Bütün bu değişimin içindeyken aslında ailelerinden uzaklaşmış gibi görünen ergenler, en büyük desteği içten içe yine ailelerinden bekler. Onları anlamalarını, daha az yönlendirme yapmalarını ve daha az eleştiride bulunmalarını isterler.

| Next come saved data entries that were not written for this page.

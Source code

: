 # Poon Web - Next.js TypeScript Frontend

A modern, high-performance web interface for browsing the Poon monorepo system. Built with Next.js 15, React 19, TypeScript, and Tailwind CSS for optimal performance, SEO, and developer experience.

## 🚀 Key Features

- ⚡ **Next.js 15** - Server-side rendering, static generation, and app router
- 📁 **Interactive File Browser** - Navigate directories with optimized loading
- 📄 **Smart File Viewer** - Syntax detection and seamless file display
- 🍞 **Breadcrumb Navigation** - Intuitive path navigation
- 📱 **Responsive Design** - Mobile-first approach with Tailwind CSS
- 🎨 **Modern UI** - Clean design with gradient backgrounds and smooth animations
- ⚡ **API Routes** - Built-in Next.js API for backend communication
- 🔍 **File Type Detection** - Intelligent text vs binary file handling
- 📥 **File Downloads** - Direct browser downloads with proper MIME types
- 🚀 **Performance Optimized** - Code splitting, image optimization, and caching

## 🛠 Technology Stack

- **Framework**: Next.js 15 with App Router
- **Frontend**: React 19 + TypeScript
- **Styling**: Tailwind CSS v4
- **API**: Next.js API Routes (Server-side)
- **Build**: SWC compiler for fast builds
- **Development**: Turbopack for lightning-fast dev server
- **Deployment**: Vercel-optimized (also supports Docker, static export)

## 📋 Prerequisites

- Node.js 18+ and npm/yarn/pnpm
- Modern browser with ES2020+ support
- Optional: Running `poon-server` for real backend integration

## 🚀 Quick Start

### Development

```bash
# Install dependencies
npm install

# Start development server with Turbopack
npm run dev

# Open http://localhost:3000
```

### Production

Bu dönemde her şeyde olduğu gibi öfkelerine hakim olma konusunda da başarılı olamadıklarını düşündükleri için, onları öfkelendirecek durumlardan kaçarlar. Anne ve babalarıyla tartışmaya girmek istemezler. İletişim kurmakta da zorlandıkları için iletişimde bulunmayı tartışmayla eşleştirerek, kendi köşelerine çekilip iç dünyalarında mutlu olmanın yollarını ararlar. Ergenlik dönemi bu sebeplerden dolayı özel bir dönemdir.
Bu dönemde, önemle üzerinde durulması gereken konu, arkadaşlık ilişkileridir. Onları yargılamadan, eleştirmeden, onları koşulsuz anlamaya çalışarak arkadaşları hakkında onlarla konuşabilmeliyiz. Bu konuda onlara her zaman destek olabileceğimizin garantisini vermezsek, bizden hemen uzaklaşabilirler. Desteğe ihtiyaç duydukları zaman yanlarında yer almalıyız. Arkadaşlarıyla yaşadığı bir şeyi bizimle paylaştığında dürtüsel davranmamalıyız. Onunla ilgili bir takım bilişsel şemalarımızı bir kenara bırakarak sadece onu anlamaya çalışmalıyız. Yönlendirmeden, akıl vermeden uzak durmalıyız. “Nasıl böyle bir hata yaparsın? Büyüdün artık” ya da “Sen daha küçüksün. Böyle bir sorumluluk alamazsın” gibi cümleler kurmaktan uzak durmalıyız. Yeni karşılaştıkları olayları koşulsuz kabul ederek ve normalleştirerek onların yol arkadaşı olabilmeliyiz. Onları, bu kimlik oluşturma döneminde yalnız bırakmadan desteklemeliyiz.